If A_{N-1} \gt M_N, then including A_{N-1} into the suffix will only increase the mean (which is good; since our aim here is to maximize the mean given that we’re looking only at distance to A_1).
If A_{N-1} \le M_N, then including A_{N-1} is not helpful - and it’s not hard to see that including any smaller element is not helpful either, since it can only decrease the mean from M_N.

If it’s optimal to include A_{N-1}, then our mean becomes M_{N-1} = \frac{A_1 + A_N + A_{N-1}}{3}.
Once again, we perform the same check with A_{N-2}: if it’s larger than the mean, including it is good; if it’s smaller, including it is bad (and including any further elements is also bad).

Observe that this in fact tells us exactly which suffix to choose as well!
If we define M_i = \frac{A_1 + A_N + A_{N-1} + \ldots + A_i}{N-i+2} to be the mean if we take the suffix starting at i, then the above algorithm can be rephrased as follows:

  • Let i be the largest index such that A_i \le M_{i+1}.
    Then, the optimal suffix to choose is the one starting at i+1.

(Recall that we’re working with the sorted array A here.)
In fact, we can prove something a bit stronger: if i is the largest index such that A_i \le M_{i+1}, then for all j \le i, we’ll have A_j \le M_{j+1} as well!
(This can be proved with simple algebra, using the fact that if you have a set of elements with mean M and insert a new element X to obtain a new mean M', then if M \gt X you’ll have M' \gt X and if M \lt X you’ll have M' \lt X as well.)

That is, the condition of A_i \le M_{i+1} is monotonic with respect to i!


Monotonicity is a very helpful condition, because it allows for the use of binary search.
That is, we now have the following solution for a (sorted) array A:

  • Use binary search to find the largest index i such that A_i \le M_{i+1}.
    Computing M_{i+1} can be done in constant time if we know the appropriate suffix sum.
  • Once this i is found, the answer is then just M_{i+1} - A_1.

This is the solution that we will extend to solving for every prefix.

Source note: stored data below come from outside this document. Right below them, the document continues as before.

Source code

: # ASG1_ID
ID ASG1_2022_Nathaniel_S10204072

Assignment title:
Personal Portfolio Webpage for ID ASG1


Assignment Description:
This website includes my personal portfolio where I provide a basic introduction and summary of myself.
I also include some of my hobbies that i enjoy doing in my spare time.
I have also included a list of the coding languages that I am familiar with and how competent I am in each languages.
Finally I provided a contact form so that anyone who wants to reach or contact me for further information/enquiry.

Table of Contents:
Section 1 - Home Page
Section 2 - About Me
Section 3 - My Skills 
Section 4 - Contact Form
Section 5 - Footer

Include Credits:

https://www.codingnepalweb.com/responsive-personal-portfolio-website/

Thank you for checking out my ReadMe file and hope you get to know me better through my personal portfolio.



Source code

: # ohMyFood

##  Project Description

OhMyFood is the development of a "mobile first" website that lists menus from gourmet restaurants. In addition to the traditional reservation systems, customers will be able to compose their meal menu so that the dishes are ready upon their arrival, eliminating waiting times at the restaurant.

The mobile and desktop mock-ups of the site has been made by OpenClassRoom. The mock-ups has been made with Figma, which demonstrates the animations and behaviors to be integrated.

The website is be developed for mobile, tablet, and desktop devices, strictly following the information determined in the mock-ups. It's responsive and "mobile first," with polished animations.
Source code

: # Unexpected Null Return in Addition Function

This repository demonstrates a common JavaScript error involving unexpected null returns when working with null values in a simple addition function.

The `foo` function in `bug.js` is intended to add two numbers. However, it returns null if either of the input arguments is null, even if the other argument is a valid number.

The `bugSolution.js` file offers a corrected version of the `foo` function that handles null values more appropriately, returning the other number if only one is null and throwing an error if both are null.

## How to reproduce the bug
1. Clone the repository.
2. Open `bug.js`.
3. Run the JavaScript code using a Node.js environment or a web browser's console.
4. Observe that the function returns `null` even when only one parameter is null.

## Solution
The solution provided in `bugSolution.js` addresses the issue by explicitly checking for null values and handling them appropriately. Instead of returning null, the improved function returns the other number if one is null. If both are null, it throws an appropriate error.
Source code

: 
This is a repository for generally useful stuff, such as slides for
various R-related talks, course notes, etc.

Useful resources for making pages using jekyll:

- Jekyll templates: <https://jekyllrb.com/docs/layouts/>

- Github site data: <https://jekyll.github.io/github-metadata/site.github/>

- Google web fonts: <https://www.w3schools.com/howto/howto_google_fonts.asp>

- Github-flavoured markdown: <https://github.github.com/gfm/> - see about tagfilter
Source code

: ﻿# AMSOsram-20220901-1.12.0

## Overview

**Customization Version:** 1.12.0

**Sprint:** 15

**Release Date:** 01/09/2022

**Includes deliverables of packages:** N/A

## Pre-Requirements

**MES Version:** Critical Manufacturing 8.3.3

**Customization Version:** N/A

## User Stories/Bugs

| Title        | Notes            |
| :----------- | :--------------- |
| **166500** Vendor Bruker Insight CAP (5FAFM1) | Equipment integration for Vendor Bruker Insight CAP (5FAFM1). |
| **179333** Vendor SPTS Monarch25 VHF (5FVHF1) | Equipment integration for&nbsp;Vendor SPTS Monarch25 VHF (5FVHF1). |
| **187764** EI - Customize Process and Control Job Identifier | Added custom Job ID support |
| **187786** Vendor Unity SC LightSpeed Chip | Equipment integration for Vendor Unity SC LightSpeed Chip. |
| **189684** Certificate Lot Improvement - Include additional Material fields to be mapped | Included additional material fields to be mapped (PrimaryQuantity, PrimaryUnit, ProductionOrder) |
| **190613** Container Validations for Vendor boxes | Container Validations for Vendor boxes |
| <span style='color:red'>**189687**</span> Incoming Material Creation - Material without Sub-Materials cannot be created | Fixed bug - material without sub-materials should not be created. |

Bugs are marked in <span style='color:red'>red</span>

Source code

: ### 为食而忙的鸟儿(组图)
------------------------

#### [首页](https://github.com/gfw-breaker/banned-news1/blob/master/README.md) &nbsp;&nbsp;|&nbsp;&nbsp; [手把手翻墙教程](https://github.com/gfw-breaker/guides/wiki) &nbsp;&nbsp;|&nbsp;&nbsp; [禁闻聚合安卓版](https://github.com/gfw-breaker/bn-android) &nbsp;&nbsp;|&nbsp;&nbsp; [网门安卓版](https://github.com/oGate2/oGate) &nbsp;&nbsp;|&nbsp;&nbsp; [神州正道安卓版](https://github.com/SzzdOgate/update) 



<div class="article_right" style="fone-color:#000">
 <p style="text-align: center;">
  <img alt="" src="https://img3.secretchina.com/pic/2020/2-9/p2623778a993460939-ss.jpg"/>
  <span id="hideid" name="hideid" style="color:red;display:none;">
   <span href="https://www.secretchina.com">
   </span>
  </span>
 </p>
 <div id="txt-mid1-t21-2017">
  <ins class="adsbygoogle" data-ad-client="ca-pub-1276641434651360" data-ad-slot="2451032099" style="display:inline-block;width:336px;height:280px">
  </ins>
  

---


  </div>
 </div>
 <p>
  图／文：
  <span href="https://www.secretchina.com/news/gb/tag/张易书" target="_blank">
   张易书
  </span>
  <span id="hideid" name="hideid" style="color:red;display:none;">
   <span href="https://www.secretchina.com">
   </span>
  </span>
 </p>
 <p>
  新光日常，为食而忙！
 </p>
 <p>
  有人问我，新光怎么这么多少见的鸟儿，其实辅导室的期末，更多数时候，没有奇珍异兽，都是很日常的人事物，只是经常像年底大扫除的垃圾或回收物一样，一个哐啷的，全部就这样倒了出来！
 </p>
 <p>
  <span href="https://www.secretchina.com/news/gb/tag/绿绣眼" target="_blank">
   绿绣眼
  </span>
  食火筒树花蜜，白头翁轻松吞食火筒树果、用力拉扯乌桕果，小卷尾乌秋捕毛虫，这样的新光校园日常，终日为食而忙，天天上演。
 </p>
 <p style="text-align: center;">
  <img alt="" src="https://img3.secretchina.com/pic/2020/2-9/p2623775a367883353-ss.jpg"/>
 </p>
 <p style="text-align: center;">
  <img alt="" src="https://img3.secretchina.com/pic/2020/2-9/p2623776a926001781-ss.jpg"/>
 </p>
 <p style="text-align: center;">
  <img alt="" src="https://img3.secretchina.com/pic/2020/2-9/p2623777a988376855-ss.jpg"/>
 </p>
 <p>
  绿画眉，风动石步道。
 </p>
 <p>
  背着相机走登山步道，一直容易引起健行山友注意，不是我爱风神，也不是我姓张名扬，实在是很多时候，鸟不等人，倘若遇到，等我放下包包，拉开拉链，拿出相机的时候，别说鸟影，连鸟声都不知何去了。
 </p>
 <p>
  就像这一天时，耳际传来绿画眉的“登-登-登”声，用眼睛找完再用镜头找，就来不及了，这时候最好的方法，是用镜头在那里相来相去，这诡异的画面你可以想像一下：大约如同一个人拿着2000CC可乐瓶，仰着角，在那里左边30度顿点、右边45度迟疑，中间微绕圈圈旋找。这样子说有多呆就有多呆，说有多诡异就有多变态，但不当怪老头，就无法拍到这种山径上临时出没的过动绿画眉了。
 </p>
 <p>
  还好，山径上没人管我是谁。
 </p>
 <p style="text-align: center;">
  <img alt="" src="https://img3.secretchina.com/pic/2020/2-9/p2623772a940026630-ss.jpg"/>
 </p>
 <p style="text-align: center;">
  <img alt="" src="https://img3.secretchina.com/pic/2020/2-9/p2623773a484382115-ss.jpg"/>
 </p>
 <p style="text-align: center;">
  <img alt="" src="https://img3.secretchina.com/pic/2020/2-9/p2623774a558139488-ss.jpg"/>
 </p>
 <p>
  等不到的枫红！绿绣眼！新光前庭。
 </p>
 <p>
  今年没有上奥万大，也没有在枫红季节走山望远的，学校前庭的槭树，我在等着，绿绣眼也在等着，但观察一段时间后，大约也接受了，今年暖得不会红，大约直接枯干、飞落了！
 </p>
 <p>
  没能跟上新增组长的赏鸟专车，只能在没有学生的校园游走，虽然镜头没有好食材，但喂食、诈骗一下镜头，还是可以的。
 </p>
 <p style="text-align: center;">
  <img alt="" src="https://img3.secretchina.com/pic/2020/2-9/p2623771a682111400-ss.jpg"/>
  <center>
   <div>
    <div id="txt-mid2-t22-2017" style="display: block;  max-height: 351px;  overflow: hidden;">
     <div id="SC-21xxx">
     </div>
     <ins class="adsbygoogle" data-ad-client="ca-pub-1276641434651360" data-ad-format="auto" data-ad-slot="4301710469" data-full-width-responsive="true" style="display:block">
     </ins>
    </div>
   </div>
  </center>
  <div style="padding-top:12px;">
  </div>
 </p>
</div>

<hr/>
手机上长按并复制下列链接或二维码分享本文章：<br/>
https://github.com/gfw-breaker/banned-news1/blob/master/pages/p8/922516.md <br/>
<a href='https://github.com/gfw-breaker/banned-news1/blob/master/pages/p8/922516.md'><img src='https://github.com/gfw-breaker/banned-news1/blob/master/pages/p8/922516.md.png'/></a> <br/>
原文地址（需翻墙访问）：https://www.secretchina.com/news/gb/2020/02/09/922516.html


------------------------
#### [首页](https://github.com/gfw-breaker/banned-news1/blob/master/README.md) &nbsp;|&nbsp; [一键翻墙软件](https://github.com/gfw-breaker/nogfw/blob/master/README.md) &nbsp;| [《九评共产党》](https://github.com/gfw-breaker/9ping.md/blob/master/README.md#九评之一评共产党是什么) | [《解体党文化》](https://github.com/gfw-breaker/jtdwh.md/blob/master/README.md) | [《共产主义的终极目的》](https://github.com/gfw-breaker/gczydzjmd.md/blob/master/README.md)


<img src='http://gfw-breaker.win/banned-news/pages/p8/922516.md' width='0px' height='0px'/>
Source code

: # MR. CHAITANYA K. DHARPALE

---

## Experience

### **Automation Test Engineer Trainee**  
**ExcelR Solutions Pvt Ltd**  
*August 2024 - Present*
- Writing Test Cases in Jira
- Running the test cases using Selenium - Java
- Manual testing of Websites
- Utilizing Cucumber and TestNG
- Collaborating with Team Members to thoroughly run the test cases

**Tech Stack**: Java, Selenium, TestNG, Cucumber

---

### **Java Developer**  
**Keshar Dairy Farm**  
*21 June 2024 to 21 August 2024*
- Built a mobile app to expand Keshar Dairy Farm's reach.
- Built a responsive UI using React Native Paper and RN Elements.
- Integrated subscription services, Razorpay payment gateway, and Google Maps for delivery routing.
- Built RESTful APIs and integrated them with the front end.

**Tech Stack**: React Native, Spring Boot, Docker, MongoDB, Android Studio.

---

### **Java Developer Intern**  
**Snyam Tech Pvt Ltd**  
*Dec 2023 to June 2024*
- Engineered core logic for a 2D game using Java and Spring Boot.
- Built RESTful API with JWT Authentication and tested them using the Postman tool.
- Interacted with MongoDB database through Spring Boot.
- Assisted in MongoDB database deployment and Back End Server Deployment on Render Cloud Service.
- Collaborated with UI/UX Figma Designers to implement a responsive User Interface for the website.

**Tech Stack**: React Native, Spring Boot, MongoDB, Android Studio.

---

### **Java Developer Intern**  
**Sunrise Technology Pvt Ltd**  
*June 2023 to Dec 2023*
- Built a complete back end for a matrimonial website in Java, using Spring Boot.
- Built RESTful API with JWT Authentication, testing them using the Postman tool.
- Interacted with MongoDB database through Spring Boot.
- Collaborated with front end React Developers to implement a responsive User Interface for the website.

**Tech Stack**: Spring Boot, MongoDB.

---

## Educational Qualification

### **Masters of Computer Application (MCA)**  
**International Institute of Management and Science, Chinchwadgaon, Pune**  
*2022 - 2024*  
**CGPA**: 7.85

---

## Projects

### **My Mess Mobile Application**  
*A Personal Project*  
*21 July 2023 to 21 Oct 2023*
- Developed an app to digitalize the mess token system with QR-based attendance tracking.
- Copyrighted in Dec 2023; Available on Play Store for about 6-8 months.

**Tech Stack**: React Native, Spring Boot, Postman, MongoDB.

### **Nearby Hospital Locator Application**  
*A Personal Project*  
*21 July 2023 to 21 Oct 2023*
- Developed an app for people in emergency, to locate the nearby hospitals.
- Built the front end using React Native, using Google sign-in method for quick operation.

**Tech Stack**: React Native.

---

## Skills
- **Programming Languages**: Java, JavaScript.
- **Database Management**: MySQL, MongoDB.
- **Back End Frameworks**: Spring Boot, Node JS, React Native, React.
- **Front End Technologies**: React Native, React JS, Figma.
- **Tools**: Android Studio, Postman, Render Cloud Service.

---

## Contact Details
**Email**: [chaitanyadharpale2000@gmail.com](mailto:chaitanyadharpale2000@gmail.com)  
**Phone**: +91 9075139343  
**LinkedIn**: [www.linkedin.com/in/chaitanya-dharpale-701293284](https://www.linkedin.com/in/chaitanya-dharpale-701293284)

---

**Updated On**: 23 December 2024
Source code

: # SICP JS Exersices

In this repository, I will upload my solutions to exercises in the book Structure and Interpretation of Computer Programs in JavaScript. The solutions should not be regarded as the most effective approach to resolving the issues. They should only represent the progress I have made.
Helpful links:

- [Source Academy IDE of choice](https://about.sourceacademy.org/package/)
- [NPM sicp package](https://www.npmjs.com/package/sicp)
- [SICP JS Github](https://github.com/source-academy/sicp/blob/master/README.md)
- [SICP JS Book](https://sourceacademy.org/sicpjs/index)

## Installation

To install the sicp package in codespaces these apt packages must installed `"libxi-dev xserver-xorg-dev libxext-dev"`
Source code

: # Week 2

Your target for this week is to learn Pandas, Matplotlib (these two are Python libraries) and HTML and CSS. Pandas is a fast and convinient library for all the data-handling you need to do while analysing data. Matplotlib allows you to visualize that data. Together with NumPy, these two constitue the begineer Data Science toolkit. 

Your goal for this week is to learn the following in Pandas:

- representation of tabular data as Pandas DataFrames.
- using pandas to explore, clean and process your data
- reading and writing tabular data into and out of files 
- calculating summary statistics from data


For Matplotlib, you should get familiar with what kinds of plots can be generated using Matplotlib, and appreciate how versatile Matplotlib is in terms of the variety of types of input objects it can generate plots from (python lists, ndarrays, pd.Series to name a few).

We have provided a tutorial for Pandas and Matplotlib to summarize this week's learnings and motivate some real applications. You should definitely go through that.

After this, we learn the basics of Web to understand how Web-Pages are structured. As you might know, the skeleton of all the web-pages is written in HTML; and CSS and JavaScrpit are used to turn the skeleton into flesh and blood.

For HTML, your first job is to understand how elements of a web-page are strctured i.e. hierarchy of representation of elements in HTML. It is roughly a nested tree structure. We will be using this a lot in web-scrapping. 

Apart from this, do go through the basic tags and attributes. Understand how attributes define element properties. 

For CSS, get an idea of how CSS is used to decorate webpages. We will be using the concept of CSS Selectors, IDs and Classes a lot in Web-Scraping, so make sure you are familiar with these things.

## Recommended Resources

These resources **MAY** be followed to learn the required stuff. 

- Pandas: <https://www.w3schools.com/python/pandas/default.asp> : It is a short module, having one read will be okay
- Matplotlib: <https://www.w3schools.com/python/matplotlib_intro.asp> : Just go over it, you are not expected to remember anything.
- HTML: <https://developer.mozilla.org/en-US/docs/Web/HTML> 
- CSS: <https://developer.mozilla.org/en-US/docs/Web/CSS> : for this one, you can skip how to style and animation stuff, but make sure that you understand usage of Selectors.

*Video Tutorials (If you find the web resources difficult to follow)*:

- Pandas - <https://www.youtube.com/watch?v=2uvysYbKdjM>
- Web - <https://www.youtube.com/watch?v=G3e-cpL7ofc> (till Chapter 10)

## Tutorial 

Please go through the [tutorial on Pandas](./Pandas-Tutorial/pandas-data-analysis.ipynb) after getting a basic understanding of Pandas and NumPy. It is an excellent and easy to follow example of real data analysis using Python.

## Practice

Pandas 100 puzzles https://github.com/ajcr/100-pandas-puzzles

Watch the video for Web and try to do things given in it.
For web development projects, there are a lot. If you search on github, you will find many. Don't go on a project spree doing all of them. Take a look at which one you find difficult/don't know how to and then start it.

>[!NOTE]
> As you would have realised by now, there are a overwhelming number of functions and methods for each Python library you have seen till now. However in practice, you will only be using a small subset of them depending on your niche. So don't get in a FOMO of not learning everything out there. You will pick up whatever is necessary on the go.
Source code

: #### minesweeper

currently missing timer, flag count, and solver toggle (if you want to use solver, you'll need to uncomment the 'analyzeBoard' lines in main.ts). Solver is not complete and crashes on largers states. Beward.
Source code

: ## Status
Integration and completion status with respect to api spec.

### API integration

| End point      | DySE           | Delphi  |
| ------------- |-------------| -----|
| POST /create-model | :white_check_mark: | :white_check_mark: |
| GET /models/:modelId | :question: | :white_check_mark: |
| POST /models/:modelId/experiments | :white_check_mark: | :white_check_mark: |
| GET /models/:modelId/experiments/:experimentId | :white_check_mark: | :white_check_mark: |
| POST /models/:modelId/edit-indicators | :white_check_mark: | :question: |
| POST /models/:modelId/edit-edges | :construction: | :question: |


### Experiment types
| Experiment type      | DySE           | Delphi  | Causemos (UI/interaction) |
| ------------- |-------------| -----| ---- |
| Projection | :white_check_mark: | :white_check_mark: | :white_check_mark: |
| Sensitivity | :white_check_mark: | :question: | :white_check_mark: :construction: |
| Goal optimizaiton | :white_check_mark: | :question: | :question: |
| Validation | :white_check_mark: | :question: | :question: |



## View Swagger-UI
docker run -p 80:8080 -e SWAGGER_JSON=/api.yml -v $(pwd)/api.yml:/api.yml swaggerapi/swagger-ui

Now, we certainly don’t have the time to sort and build suffix sums for every prefix of A.
However, we don’t exactly need that: rather, what we need is to just be able to compute the sum of the largest k elements of a given prefix.
That’s a lot more manageable, and can be handled quickly using a segment tree/fenwick tree.

Specifically, we can do the following.
First, for the input array A, compute an array pos, where pos_i denotes the position of A_i if A were to be sorted (if there are repeat values in A, break ties in ascending order of index.)
For example, if A = [5, 7, 2, 7] then pos = [2, 3, 1, 4].

Also maintain an array B of length N, initially filled with zeros.
Now, for each i = 1, 2, 3, \ldots, N,

  • Let x = pos_i.
    Set B_x = A_i.
    This ‘activates’ the element A_i in the sorted array; with inactive elements being zeros.
  • Now, solve the problem for the prefix of length i.
    This requires a binary search to find the optimal suffix size; and each iteration of the binary search requires a query of the form “given k, find the sum of the largest k elements in the prefix”.
  • However, observe that this sum now corresponds to some suffix of B!
    That’s because the largest k elements of the prefix will all be contiguous in B (separated by zeros).
    So, we only need to find the k-th largest element (which is a standard problem), and then find the appropriate suffix sum.

Maintaining B requires a data structure that supports quickly updating a position and returning a suffix sum; which is exactly what a segment tree or fenwick tree can do.

This gives a solution in \mathcal{O}(\log^2 N) per prefix, which is fast enough for the given limits.
It’s possible to optimize this to \mathcal{O}(\log N) per prefix using ‘segment tree descent’ to combine the binary search and queries, though that isn’t needed to get AC.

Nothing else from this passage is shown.